The present invention relates to a braking device and more specifically to a braking device performing a motion stabilizing control generating a braking force to improve the stability of a vehicle in accordance with vehicle running conditions when a driver is not performing a brake operation.
A conventional example of the above-mentioned braking device is shown in U.S. Pat. No. 5,015,043 issued to Resch (Japanese Examined (KOKOKU) Publication No. 7(1995)-80445).
The conventional braking device has an anti-lock brake system for preventing wheel lock. The anti-lock brake system comprises a fluid pressure control valve and a return pump. The fluid pressure control valve comprises an inlet valve and an outlet valve. The inlet valve and outlet valve control a wheel cylinder pressure in a brake circuit. The brake circuit connects a master cylinder with a wheel cylinder. The return pump returns the brake fluid drained from the outlet valve to an upstream section (which is closer to the master cylinder than the fluid control valve). In this conventional braking device, a pressure pump is arranged for supplying the brake fluid of the master cylinder to the suction side of the return pump. A normally-closed inlet control valve which is opened during the motion stabilizing control is arranged in a suction circuit for connecting the pressure pump with the master cylinder. A normally-closed gate valve which is closed during the motion stabilizing control is arranged between the fluid pressure control valve and the master cylinder. A relief valve is arranged in a bypass circuit arranged in parallel with the gate valve. The relief valve relieves the fluid pressure of the fluid pressure control valve's side into the master cylinder's side by opening the relief bypass circuit when the fluid pressure of the fluid pressure valve's side in the brake circuit is higher than the fluid pressure of the master cylinder's side.

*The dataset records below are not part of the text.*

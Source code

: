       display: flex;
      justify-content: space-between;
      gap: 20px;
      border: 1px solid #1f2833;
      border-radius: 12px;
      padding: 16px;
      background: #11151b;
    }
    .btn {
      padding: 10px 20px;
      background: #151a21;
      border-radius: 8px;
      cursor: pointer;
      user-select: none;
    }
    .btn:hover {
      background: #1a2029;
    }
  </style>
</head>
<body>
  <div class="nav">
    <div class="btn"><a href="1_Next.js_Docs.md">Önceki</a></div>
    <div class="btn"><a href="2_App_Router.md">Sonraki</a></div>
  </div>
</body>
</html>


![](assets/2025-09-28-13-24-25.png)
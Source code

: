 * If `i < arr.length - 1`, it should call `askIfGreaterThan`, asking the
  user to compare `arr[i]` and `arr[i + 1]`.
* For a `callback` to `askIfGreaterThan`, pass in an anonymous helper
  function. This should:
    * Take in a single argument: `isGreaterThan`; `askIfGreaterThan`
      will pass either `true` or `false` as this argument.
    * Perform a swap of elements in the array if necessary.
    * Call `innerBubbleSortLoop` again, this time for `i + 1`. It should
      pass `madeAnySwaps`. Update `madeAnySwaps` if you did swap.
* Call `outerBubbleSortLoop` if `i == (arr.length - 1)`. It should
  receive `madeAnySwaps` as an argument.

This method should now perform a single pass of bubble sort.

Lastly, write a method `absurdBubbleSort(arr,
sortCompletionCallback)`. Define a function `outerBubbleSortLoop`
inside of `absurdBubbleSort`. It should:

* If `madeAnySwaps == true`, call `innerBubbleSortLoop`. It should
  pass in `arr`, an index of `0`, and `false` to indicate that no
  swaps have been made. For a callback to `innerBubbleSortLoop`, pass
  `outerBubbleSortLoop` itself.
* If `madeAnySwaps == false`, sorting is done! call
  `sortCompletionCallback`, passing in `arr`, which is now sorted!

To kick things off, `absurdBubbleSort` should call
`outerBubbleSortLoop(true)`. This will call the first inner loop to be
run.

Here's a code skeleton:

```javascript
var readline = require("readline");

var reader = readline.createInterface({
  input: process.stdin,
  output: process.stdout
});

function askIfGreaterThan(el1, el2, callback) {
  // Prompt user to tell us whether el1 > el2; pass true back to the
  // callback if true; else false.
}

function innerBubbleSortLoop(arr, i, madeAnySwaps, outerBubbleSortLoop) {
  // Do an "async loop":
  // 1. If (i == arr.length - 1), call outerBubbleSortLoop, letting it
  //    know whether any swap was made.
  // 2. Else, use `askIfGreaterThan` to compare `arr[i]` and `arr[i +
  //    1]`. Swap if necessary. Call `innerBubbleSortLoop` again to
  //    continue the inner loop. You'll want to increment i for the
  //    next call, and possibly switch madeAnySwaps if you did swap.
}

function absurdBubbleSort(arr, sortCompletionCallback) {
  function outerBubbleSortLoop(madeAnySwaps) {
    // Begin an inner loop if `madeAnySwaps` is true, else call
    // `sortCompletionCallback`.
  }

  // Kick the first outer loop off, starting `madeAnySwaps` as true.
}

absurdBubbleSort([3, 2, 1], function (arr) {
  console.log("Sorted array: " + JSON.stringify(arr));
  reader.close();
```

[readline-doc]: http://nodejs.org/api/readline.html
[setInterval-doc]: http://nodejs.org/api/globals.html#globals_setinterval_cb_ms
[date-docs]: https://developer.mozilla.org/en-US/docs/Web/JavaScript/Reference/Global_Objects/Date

However, the above-mentioned conventional braking device has a following problem, because the relief valve is opened by a differential pressure between the brake fluid pressure of the downstream side(the wheel cylinder's side) of the relief valve of the brake circuit and the brake fluid pressure of the upstream side (the master cylinder's side) of the relief valve.
For example, the motion stabilizing control is a control for controlling drive wheel slip or for improving directional stability of a vehicle by controlling braking forces. The control system restrains drive wheel slippage by generating a braking force on one or more drive wheels, and generates a yaw moment in a direction to stabilize the vehicle motion during cornering by generating a braking force on one or more wheels. In these situations, a driver usually does not apply a brake. Therefore, a brake fluid pressure for this brake control operation is generated in such a manner that an auxiliary supercharging pump supplies the brake fluid from the master cylinder to the return pump, the return pump supplies the brake fluid to the upstream side of the fluid pressure control valve of the brake circuit and the fluid pressure control valve supplies the brake fluid pressure into a wheel cylinder of a desired wheel. In this case, because the inlet control valve is opened and the gate valve is closed, the brake circuit section into which the brake fluid is discharged from the return pump is closed by the fluid pressure control valve, the gate valve and the relief valve. If a pressure difference between the fluid pressure of this circuit section and the fluid pressure of the upstream side of the brake circuit becomes higher than a predetermined pressure, the relief valve is opened to protect the brake circuit by relieving the fluid pressure toward the master cylinder.
However, when the driver applies a brake during the motion stabilizing control, the driver's operation increases the master cylinder pressure and exerts influence on the characteristic of the relief valve responsive to the pressure difference between the upstream and downstream sides. The increase in the master cylinder pressure increases the valve opening pressure (or cracking pressure) at which the relief valve is opened. This increase of the valve opening pressure increases the load on the return pump, increases the required capacity of the motor to meet the increase of the load, increases the required pressure tightness of the control valve and the fluid pressure control valve, and eventually increases the system size and manufacturing cost.